● Excerpted data
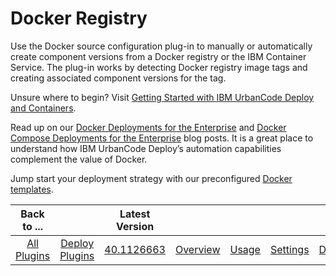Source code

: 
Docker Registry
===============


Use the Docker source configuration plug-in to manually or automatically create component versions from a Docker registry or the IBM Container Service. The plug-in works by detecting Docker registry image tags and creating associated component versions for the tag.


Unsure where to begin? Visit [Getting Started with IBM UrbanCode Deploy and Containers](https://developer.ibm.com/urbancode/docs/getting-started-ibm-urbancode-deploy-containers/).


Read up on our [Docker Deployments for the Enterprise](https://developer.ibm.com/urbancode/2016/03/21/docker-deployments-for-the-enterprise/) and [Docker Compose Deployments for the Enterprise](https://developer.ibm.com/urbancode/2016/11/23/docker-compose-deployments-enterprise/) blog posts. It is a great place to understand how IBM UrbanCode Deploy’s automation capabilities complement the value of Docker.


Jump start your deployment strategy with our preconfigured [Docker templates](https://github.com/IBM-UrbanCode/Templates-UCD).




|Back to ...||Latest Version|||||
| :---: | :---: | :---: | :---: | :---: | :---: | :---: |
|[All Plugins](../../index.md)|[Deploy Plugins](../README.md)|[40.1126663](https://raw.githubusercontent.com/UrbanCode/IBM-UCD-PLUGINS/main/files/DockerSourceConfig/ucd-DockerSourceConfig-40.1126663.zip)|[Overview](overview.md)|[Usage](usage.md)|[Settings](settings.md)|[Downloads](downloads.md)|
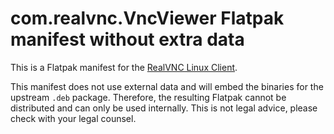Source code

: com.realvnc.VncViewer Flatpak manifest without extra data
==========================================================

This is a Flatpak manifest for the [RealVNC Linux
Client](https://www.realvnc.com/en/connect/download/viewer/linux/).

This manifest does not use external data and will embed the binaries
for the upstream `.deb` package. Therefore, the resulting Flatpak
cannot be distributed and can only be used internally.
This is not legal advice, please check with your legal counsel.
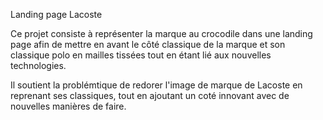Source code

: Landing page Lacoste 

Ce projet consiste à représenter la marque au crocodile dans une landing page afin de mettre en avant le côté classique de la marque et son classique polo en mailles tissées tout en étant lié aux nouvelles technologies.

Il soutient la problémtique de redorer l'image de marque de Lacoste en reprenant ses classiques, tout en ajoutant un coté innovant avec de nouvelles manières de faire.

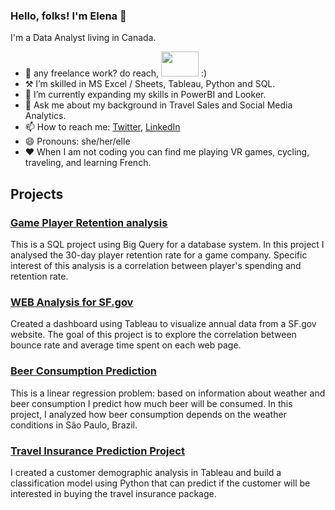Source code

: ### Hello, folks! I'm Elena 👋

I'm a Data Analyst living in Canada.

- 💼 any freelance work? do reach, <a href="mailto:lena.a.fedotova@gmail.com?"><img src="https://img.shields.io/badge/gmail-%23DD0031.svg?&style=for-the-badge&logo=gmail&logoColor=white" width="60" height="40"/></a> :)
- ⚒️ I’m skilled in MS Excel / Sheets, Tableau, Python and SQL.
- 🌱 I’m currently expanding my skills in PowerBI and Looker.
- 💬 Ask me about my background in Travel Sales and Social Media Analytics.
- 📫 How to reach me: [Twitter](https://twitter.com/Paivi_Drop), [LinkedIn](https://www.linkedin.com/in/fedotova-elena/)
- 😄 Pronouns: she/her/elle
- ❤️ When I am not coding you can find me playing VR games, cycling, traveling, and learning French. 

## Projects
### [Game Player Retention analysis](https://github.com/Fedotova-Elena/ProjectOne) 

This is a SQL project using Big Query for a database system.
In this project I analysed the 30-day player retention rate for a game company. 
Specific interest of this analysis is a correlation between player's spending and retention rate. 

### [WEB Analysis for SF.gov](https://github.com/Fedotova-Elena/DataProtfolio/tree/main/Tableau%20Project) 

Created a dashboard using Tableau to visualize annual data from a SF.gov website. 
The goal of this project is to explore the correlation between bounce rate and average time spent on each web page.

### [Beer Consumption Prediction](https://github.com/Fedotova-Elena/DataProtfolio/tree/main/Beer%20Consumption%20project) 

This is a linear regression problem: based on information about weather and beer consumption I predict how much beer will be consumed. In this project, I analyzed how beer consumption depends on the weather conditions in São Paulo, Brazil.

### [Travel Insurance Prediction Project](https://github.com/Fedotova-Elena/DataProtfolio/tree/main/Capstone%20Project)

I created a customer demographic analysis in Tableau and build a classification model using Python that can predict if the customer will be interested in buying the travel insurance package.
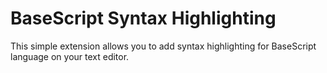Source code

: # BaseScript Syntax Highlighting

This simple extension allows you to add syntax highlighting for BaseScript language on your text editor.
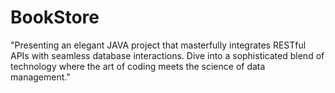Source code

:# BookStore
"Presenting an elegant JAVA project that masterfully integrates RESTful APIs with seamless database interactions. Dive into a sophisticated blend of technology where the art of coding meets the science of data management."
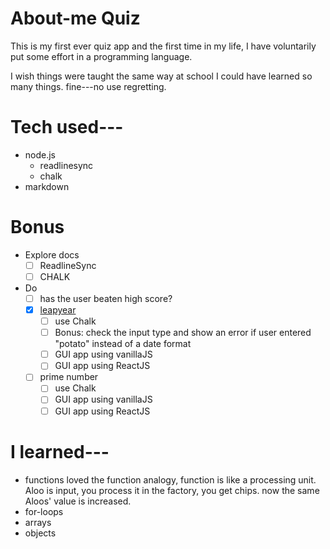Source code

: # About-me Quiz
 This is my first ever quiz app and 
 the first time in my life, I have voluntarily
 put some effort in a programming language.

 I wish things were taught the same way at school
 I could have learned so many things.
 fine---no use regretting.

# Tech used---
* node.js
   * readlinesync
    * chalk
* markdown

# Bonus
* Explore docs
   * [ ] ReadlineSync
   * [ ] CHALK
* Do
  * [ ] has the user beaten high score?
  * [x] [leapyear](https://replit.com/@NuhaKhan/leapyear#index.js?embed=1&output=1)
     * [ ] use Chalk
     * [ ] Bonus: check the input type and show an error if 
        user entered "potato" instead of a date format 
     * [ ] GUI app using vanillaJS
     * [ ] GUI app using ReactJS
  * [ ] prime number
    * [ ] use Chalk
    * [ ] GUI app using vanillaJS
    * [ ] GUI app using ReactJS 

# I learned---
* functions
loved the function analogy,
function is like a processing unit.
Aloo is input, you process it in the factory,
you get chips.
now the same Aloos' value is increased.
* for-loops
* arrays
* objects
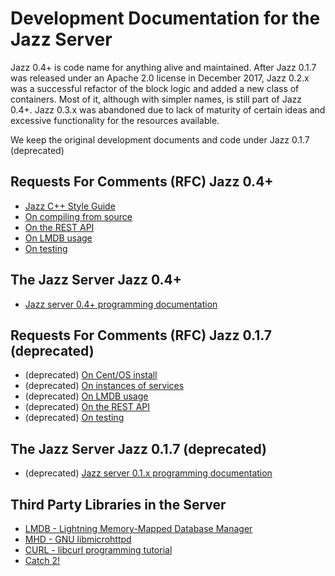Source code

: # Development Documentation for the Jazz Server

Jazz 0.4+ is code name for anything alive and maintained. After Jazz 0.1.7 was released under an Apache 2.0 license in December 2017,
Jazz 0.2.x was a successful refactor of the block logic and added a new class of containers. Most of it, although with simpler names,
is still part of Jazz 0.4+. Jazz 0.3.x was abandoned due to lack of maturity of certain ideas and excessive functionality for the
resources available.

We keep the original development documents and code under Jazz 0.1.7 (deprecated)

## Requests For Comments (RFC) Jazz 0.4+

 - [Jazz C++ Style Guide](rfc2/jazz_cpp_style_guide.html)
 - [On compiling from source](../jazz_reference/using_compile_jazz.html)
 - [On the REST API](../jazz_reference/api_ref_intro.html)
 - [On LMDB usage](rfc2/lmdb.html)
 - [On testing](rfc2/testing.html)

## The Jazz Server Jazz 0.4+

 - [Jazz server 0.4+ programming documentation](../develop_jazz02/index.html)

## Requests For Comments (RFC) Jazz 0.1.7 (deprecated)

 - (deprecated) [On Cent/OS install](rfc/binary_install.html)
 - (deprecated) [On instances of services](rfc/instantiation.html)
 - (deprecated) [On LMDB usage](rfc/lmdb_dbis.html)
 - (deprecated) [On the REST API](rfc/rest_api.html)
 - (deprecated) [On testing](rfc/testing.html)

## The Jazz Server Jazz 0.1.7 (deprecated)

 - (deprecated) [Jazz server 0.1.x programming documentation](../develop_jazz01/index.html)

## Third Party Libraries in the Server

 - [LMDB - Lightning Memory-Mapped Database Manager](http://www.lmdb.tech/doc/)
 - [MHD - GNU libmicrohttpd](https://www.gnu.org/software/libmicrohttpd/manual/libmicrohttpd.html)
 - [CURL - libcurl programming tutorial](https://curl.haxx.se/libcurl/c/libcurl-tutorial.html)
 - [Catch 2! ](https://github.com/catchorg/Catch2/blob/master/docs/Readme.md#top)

● Task item
The reply should hold every entry above, given again exactly, but not a single picture.

● Written reply
Source code

: 
Docker Registry
===============


Use the Docker source configuration plug-in to manually or automatically create component versions from a Docker registry or the IBM Container Service. The plug-in works by detecting Docker registry image tags and creating associated component versions for the tag.


Unsure where to begin? Visit [Getting Started with IBM UrbanCode Deploy and Containers](https://developer.ibm.com/urbancode/docs/getting-started-ibm-urbancode-deploy-containers/).


Read up on our [Docker Deployments for the Enterprise](https://developer.ibm.com/urbancode/2016/03/21/docker-deployments-for-the-enterprise/) and [Docker Compose Deployments for the Enterprise](https://developer.ibm.com/urbancode/2016/11/23/docker-compose-deployments-enterprise/) blog posts. It is a great place to understand how IBM UrbanCode Deploy’s automation capabilities complement the value of Docker.


Jump start your deployment strategy with our preconfigured [Docker templates](https://github.com/IBM-UrbanCode/Templates-UCD).




|Back to ...||Latest Version|||||
| :---: | :---: | :---: | :---: | :---: | :---: | :---: |
|[All Plugins](../../index.md)|[Deploy Plugins](../README.md)|[40.1126663](https://raw.githubusercontent.com/UrbanCode/IBM-UCD-PLUGINS/main/files/DockerSourceConfig/ucd-DockerSourceConfig-40.1126663.zip)|[Overview](overview.md)|[Usage](usage.md)|[Settings](settings.md)|[Downloads](downloads.md)|
Source code

: com.realvnc.VncViewer Flatpak manifest without extra data
==========================================================

This is a Flatpak manifest for the [RealVNC Linux
Client](https://www.realvnc.com/en/connect/download/viewer/linux/).

This manifest does not use external data and will embed the binaries
for the upstream `.deb` package. Therefore, the resulting Flatpak
cannot be distributed and can only be used internally.
This is not legal advice, please check with your legal counsel.
Source code

: Landing page Lacoste 

Ce projet consiste à représenter la marque au crocodile dans une landing page afin de mettre en avant le côté classique de la marque et son classique polo en mailles tissées tout en étant lié aux nouvelles technologies.

Il soutient la problémtique de redorer l'image de marque de Lacoste en reprenant ses classiques, tout en ajoutant un coté innovant avec de nouvelles manières de faire.

Source code

: ### Hello, folks! I'm Elena 👋

I'm a Data Analyst living in Canada.

- 💼 any freelance work? do reach, <a href="mailto:lena.a.fedotova@gmail.com?"><img src="https://img.shields.io/badge/gmail-%23DD0031.svg?&style=for-the-badge&logo=gmail&logoColor=white" width="60" height="40"/></a> :)
- ⚒️ I’m skilled in MS Excel / Sheets, Tableau, Python and SQL.
- 🌱 I’m currently expanding my skills in PowerBI and Looker.
- 💬 Ask me about my background in Travel Sales and Social Media Analytics.
- 📫 How to reach me: [Twitter](https://twitter.com/Paivi_Drop), [LinkedIn](https://www.linkedin.com/in/fedotova-elena/)
- 😄 Pronouns: she/her/elle
- ❤️ When I am not coding you can find me playing VR games, cycling, traveling, and learning French. 

## Projects
### [Game Player Retention analysis](https://github.com/Fedotova-Elena/ProjectOne) 

This is a SQL project using Big Query for a database system.
In this project I analysed the 30-day player retention rate for a game company. 
Specific interest of this analysis is a correlation between player's spending and retention rate. 

### [WEB Analysis for SF.gov](https://github.com/Fedotova-Elena/DataProtfolio/tree/main/Tableau%20Project) 

Created a dashboard using Tableau to visualize annual data from a SF.gov website. 
The goal of this project is to explore the correlation between bounce rate and average time spent on each web page.

### [Beer Consumption Prediction](https://github.com/Fedotova-Elena/DataProtfolio/tree/main/Beer%20Consumption%20project) 

This is a linear regression problem: based on information about weather and beer consumption I predict how much beer will be consumed. In this project, I analyzed how beer consumption depends on the weather conditions in São Paulo, Brazil.

### [Travel Insurance Prediction Project](https://github.com/Fedotova-Elena/DataProtfolio/tree/main/Capstone%20Project)

I created a customer demographic analysis in Tableau and build a classification model using Python that can predict if the customer will be interested in buying the travel insurance package.
Source code

: # BaseScript Syntax Highlighting

This simple extension allows you to add syntax highlighting for BaseScript language on your text editor.
Source code

:# BookStore
"Presenting an elegant JAVA project that masterfully integrates RESTful APIs with seamless database interactions. Dive into a sophisticated blend of technology where the art of coding meets the science of data management."
Source code

: # About-me Quiz
 This is my first ever quiz app and 
 the first time in my life, I have voluntarily
 put some effort in a programming language.

 I wish things were taught the same way at school
 I could have learned so many things.
 fine---no use regretting.

# Tech used---
* node.js
   * readlinesync
    * chalk
* markdown

# Bonus
* Explore docs
   * [ ] ReadlineSync
   * [ ] CHALK
* Do
  * [ ] has the user beaten high score?
  * [x] [leapyear](https://replit.com/@NuhaKhan/leapyear#index.js?embed=1&output=1)
     * [ ] use Chalk
     * [ ] Bonus: check the input type and show an error if 
        user entered "potato" instead of a date format 
     * [ ] GUI app using vanillaJS
     * [ ] GUI app using ReactJS
  * [ ] prime number
    * [ ] use Chalk
    * [ ] GUI app using vanillaJS
    * [ ] GUI app using ReactJS 

# I learned---
* functions
loved the function analogy,
function is like a processing unit.
Aloo is input, you process it in the factory,
you get chips.
now the same Aloos' value is increased.
* for-loops
* arrays
* objects
Source code

: # Development Documentation for the Jazz Server

Jazz 0.4+ is code name for anything alive and maintained. After Jazz 0.1.7 was released under an Apache 2.0 license in December 2017,
Jazz 0.2.x was a successful refactor of the block logic and added a new class of containers. Most of it, although with simpler names,
is still part of Jazz 0.4+. Jazz 0.3.x was abandoned due to lack of maturity of certain ideas and excessive functionality for the
resources available.

We keep the original development documents and code under Jazz 0.1.7 (deprecated)

## Requests For Comments (RFC) Jazz 0.4+

 - [Jazz C++ Style Guide](rfc2/jazz_cpp_style_guide.html)
 - [On compiling from source](../jazz_reference/using_compile_jazz.html)
 - [On the REST API](../jazz_reference/api_ref_intro.html)
 - [On LMDB usage](rfc2/lmdb.html)
 - [On testing](rfc2/testing.html)

## The Jazz Server Jazz 0.4+

 - [Jazz server 0.4+ programming documentation](../develop_jazz02/index.html)

## Requests For Comments (RFC) Jazz 0.1.7 (deprecated)

 - (deprecated) [On Cent/OS install](rfc/binary_install.html)
 - (deprecated) [On instances of services](rfc/instantiation.html)
 - (deprecated) [On LMDB usage](rfc/lmdb_dbis.html)
 - (deprecated) [On the REST API](rfc/rest_api.html)
 - (deprecated) [On testing](rfc/testing.html)

## The Jazz Server Jazz 0.1.7 (deprecated)

 - (deprecated) [Jazz server 0.1.x programming documentation](../develop_jazz01/index.html)

## Third Party Libraries in the Server

 - [LMDB - Lightning Memory-Mapped Database Manager](http://www.lmdb.tech/doc/)
 - [MHD - GNU libmicrohttpd](https://www.gnu.org/software/libmicrohttpd/manual/libmicrohttpd.html)
 - [CURL - libcurl programming tutorial](https://curl.haxx.se/libcurl/c/libcurl-tutorial.html)
 - [Catch 2! ](https://github.com/catchorg/Catch2/blob/master/docs/Readme.md#top)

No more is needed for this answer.